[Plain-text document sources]
******

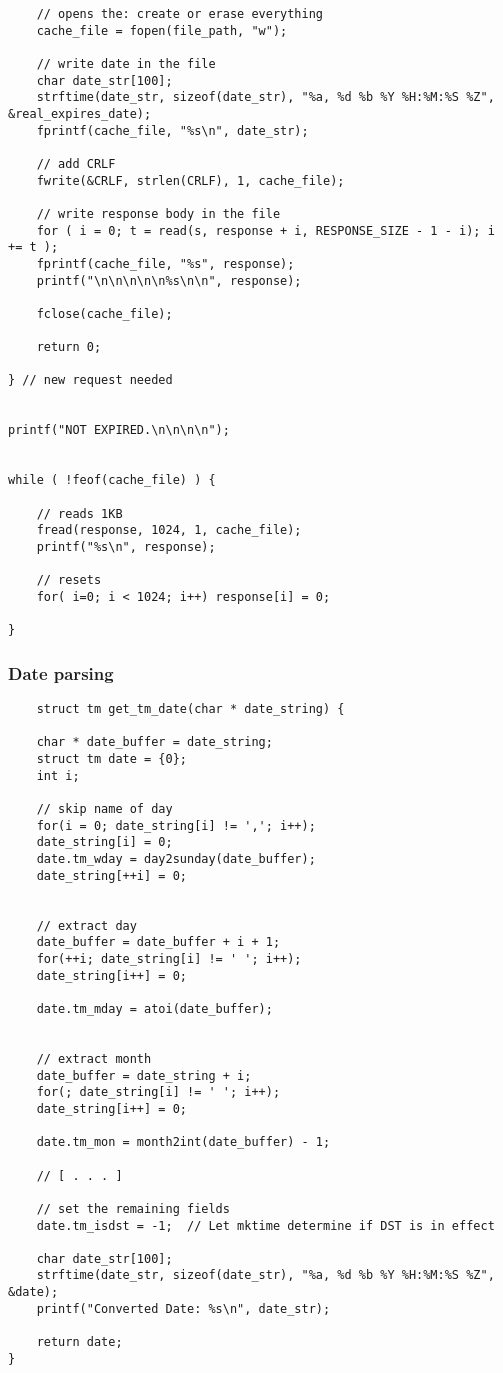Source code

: \begin{lstlisting}
    // opens the: create or erase everything
    cache_file = fopen(file_path, "w");

    // write date in the file
    char date_str[100];
    strftime(date_str, sizeof(date_str), "%a, %d %b %Y %H:%M:%S %Z", &real_expires_date);
    fprintf(cache_file, "%s\n", date_str);
    
    // add CRLF
    fwrite(&CRLF, strlen(CRLF), 1, cache_file);

    // write response body in the file
    for ( i = 0; t = read(s, response + i, RESPONSE_SIZE - 1 - i); i += t );
    fprintf(cache_file, "%s", response);
    printf("\n\n\n\n\n%s\n\n", response);

    fclose(cache_file);

    return 0;

} // new request needed


printf("NOT EXPIRED.\n\n\n\n");


while ( !feof(cache_file) ) {
    
    // reads 1KB
    fread(response, 1024, 1, cache_file);
    printf("%s\n", response);
    
    // resets
    for( i=0; i < 1024; i++) response[i] = 0;

}

\end{lstlisting}

\subsubsection{Date parsing}

\begin{lstlisting}
    struct tm get_tm_date(char * date_string) {

    char * date_buffer = date_string;
    struct tm date = {0};
    int i;

    // skip name of day
    for(i = 0; date_string[i] != ','; i++);
    date_string[i] = 0;
    date.tm_wday = day2sunday(date_buffer);
    date_string[++i] = 0;


    // extract day
    date_buffer = date_buffer + i + 1;
    for(++i; date_string[i] != ' '; i++);
    date_string[i++] = 0;

    date.tm_mday = atoi(date_buffer);


    // extract month
    date_buffer = date_string + i;
    for(; date_string[i] != ' '; i++);
    date_string[i++] = 0;

    date.tm_mon = month2int(date_buffer) - 1;

    // [ . . . ]

    // set the remaining fields
    date.tm_isdst = -1;  // Let mktime determine if DST is in effect

    char date_str[100];
    strftime(date_str, sizeof(date_str), "%a, %d %b %Y %H:%M:%S %Z", &date);
    printf("Converted Date: %s\n", date_str);

    return date;
}
\end{lstlisting}
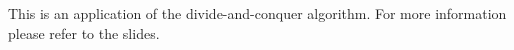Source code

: This is an application of the divide-and-conquer algorithm.
For more information please refer to the slides.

******

■ Requirement
Transcribe the whole of the data exactly, minus any pictures.

■ Exercise response
Source code

: \begin{lstlisting}
    // opens the: create or erase everything
    cache_file = fopen(file_path, "w");

    // write date in the file
    char date_str[100];
    strftime(date_str, sizeof(date_str), "%a, %d %b %Y %H:%M:%S %Z", &real_expires_date);
    fprintf(cache_file, "%s\n", date_str);
    
    // add CRLF
    fwrite(&CRLF, strlen(CRLF), 1, cache_file);

    // write response body in the file
    for ( i = 0; t = read(s, response + i, RESPONSE_SIZE - 1 - i); i += t );
    fprintf(cache_file, "%s", response);
    printf("\n\n\n\n\n%s\n\n", response);

    fclose(cache_file);

    return 0;

} // new request needed


printf("NOT EXPIRED.\n\n\n\n");


while ( !feof(cache_file) ) {
    
    // reads 1KB
    fread(response, 1024, 1, cache_file);
    printf("%s\n", response);
    
    // resets
    for( i=0; i < 1024; i++) response[i] = 0;

}

\end{lstlisting}

\subsubsection{Date parsing}

\begin{lstlisting}
    struct tm get_tm_date(char * date_string) {

    char * date_buffer = date_string;
    struct tm date = {0};
    int i;

    // skip name of day
    for(i = 0; date_string[i] != ','; i++);
    date_string[i] = 0;
    date.tm_wday = day2sunday(date_buffer);
    date_string[++i] = 0;


    // extract day
    date_buffer = date_buffer + i + 1;
    for(++i; date_string[i] != ' '; i++);
    date_string[i++] = 0;

    date.tm_mday = atoi(date_buffer);


    // extract month
    date_buffer = date_string + i;
    for(; date_string[i] != ' '; i++);
    date_string[i++] = 0;

    date.tm_mon = month2int(date_buffer) - 1;

    // [ . . . ]

    // set the remaining fields
    date.tm_isdst = -1;  // Let mktime determine if DST is in effect

    char date_str[100];
    strftime(date_str, sizeof(date_str), "%a, %d %b %Y %H:%M:%S %Z", &date);
    printf("Converted Date: %s\n", date_str);

    return date;
}
\end{lstlisting}
Source code

: This is an application of the divide-and-conquer algorithm.
For more information please refer to the slides.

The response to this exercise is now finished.